> **Provided records**
━━━━━━━━━━

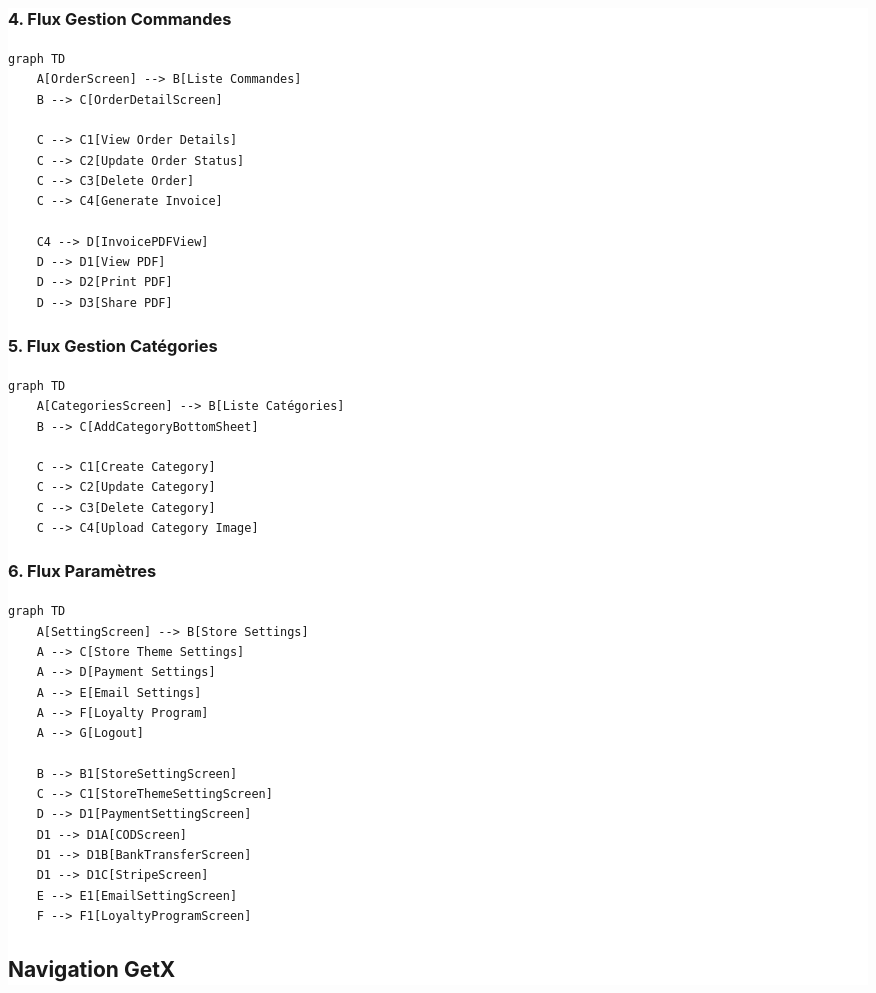### 4. Flux Gestion Commandes

```mermaid
graph TD
    A[OrderScreen] --> B[Liste Commandes]
    B --> C[OrderDetailScreen]
    
    C --> C1[View Order Details]
    C --> C2[Update Order Status]
    C --> C3[Delete Order]
    C --> C4[Generate Invoice]
    
    C4 --> D[InvoicePDFView]
    D --> D1[View PDF]
    D --> D2[Print PDF]
    D --> D3[Share PDF]
```

### 5. Flux Gestion Catégories

```mermaid
graph TD
    A[CategoriesScreen] --> B[Liste Catégories]
    B --> C[AddCategoryBottomSheet]
    
    C --> C1[Create Category]
    C --> C2[Update Category]
    C --> C3[Delete Category]
    C --> C4[Upload Category Image]
```

### 6. Flux Paramètres

```mermaid
graph TD
    A[SettingScreen] --> B[Store Settings]
    A --> C[Store Theme Settings]
    A --> D[Payment Settings]
    A --> E[Email Settings]
    A --> F[Loyalty Program]
    A --> G[Logout]
    
    B --> B1[StoreSettingScreen]
    C --> C1[StoreThemeSettingScreen]
    D --> D1[PaymentSettingScreen]
    D1 --> D1A[CODScreen]
    D1 --> D1B[BankTransferScreen]
    D1 --> D1C[StripeScreen]
    E --> E1[EmailSettingScreen]
    F --> F1[LoyaltyProgramScreen]
```

## Navigation GetX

━━━━━━━━━━

> **Goal of the exercise**
Across the data, count every line where the string "Liste" turns up, then write only that count.

> **Output below**
2